Johansson recruited Dave Sitek from TV on the Radio to produce, a canny choice. I’ll listen to virtually anything that guy produces, even Dragons of Zynth. His immersively woozy sense of float here is almost the polar opposite of the precision-skronk he brought to the Foals’ Antidotes; Sitek buries nearly every sound in the mix, letting everything bleed into everything else. More than anything Sitek’s done yet, Anywhere I Lay My Head feels entrenched in the old cathedrals-of-gauze 4AD aesthetic, a smearily grand beauty that almost no one else seems able to pull off anymore. As a technique, Sitek’s muffling enormity serves to distance the album from Waits’s ramshackle clangs-and-bagpipes originals and to render Johansson’s celebrity into something approaching a nonfactor. Her voice doesn’t show up until track two, and when it does, it’s just another element in Sitek’s muffling mix.

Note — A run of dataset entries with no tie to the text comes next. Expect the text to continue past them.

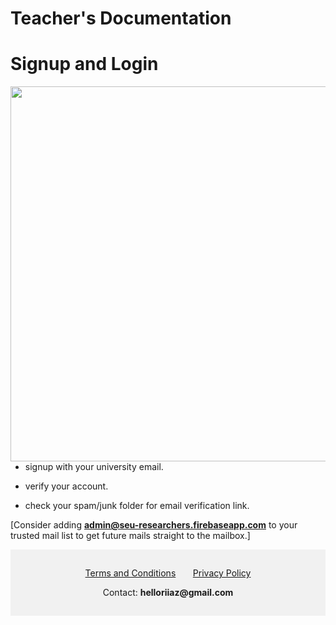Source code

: # **Teacher's Documentation**

# Signup and Login

<!-- <div style="background-color:rgba(0, 0, 0, 0.0470588); text-align:center; vertical-align: middle; padding:15px 0;"> -->


<div>
<img style="float: left;" src="./assets/images/signupLogin.gif" height="600px">

- signup with your university email.

- verify your account.

- check your spam/junk folder for email verification link.

[Consider adding **admin@seu-researchers.firebaseapp.com** to your trusted mail list to get future mails straight to the mailbox.]


<!-- <div>
<img src="./assets/images/signupLogin.gif" height="600px">

• signup with your university email.

• verify your account.

• check your spam/junk folder for email verification link..

[Consider adding **admin@seu-researchers.firebaseapp.com** to your trusted mail list to get future mails straight to the mailbox.]
</div> -->


<div style="background-color:rgba(0, 0, 0, 0.0470588); text-align:center; vertical-align: middle; padding:15px 0;">

<p align="center">
<a href="https://iqbalriiaz.github.io/seu-researchers/Terms-and-Conditions.html">Terms and Conditions</a>&nbsp; &nbsp; &nbsp; &nbsp;<a href="https://iqbalriiaz.github.io/seu-researchers/Privacy-Policy.html">Privacy Policy</a></p>

<p align="center">Contact: <b>helloriiaz@gmail.com</b> </p>

</div>
</div>



<!-- <div>
<div style="float: right;">
<img src="./assets/images/signupLogin.gif" height="600px">
</div>
<div style="float: left;">
• signup with your university email.

• verify your account.

• check your spam/junk folder for email verification link. 

[Consider adding **admin@seu-researchers.firebaseapp.com** to your trusted mail list to get future mails straight to the mailbox.]
</div>
</div> -->

<!-- <div align="center">
<a href="https://iqbalriiaz.github.io/seu-researchers/Terms-and-Conditions.html">Terms and Conditions</a>&nbsp; &nbsp; &nbsp; &nbsp;<a href="https://iqbalriiaz.github.io/seu-researchers/Privacy-Policy.html">Privacy Policy</a>

Contact: <b>helloriiaz@gmail.com</b>

</div> -->


<!-- <div  style="float: left;"> -->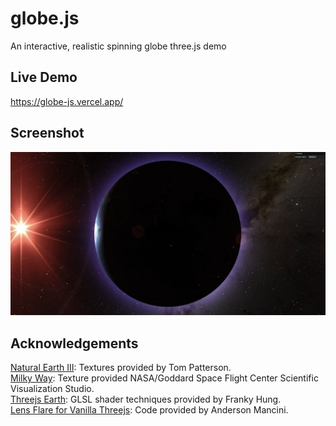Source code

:# globe.js
An interactive, realistic spinning globe three.js demo

## Live Demo
https://globe-js.vercel.app/

## Screenshot
![screenshot](screenshot.png)

## Acknowledgements
[Natural Earth III](https://www.shadedrelief.com/natural3/index.html): Textures provided by Tom Patterson.  
[Milky Way](https://svs.gsfc.nasa.gov/4851/): Texture provided NASA/Goddard Space Flight Center Scientific Visualization Studio.  
[Threejs Earth](https://github.com/franky-adl/threejs-earth): GLSL shader techniques provided by Franky Hung.  
[Lens Flare for Vanilla Threejs](https://github.com/ektogamat/lensflare-threejs-vanilla): Code provided by Anderson Mancini.
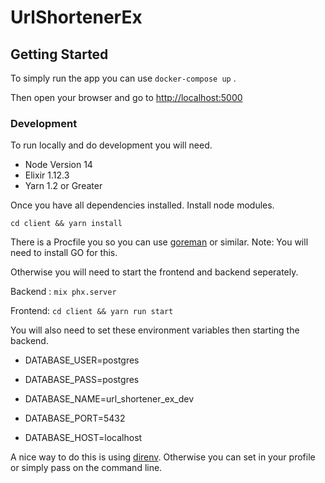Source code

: # UrlShortenerEx

## Getting Started

To simply run the app you can use `docker-compose up` . 

Then open your browser and go to [http://localhost:5000](localhost:5000) 

### Development

To run locally and do development you will need. 

* Node Version 14
* Elixir 1.12.3
* Yarn 1.2 or Greater

Once you have all dependencies installed. Install node modules. 

 `cd client && yarn install`

There is a Procfile you so you can use [goreman](https://github.com/mattn/goreman) or similar. Note: You will need to install GO for this. 

Otherwise you will need to start the frontend and backend seperately. 

Backend : `mix phx.server`

Frontend: `cd client && yarn run start`

You will also need to set these environment variables then starting the backend.

* DATABASE_USER=postgres

* DATABASE_PASS=postgres

* DATABASE_NAME=url_shortener_ex_dev

* DATABASE_PORT=5432

* DATABASE_HOST=localhost

A nice way to do this is using [direnv](https://direnv.net/). Otherwise you can set in your profile or simply pass on the command line.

Sitek buries Johannson’s voice so completely, in fact, that this album manages to render Waits’s lyrics less comprehensible that Waits’s muppet croak could ever manage. And Johannson’s voice totally works for this stuff. I’ve always loved the husky depth of her speaking voice, and she puts it to good use here, intoning Waits’s lyrics in a breathy near-whisper that actually becomes a full-on whisper a few times. It’s nothing like Wait’s ground-down crackle of a voice, of course, but it has a world-weary force of its own. She can’t quite make the self-consciously anachronistic colloquialisms of those lyrics work, and she really shouldn’t have tried; I wish she’d just say “Houston” instead of “Houston-town,” for instance. But her interpretations take on their own welcome contexts; when she talks about drinking you under the table, there’d be a walloping sexiness in her voice that’d still be there even if we didn’t know it was Scarlett Johansson singing.

Johansson and Sitek try out a few stylistic left-turns over the course of the album. “I Don’t Wanna Grow Up” becomes a sunny synthpop hymn, and the drum-ripples from Blondie’s “Heart of Glass,” last heard on Missy Elliott’s “Work It,” show up on “Who Are You.” On “I Wish I Was in New Orleans,” Johansson’s only accompaniment is a reverbed-out tinkling music-box. For the most part, though, everything on the album comes submerged in a viscous shoegaze amber that honors the faraway mystery of the Waits originals without ever attempting to replicate their sound. When David Bowie shows up to sing background on a couple of tracks, he’s in caterwauling self-parody form, but Sitek responds by reducing him to a near-echo in the mix. Nothing is allowed to break the narcotic mood. And so the elegant simplicity of Waits’s songs emerges in a completely different way than it does on Waits’s own records.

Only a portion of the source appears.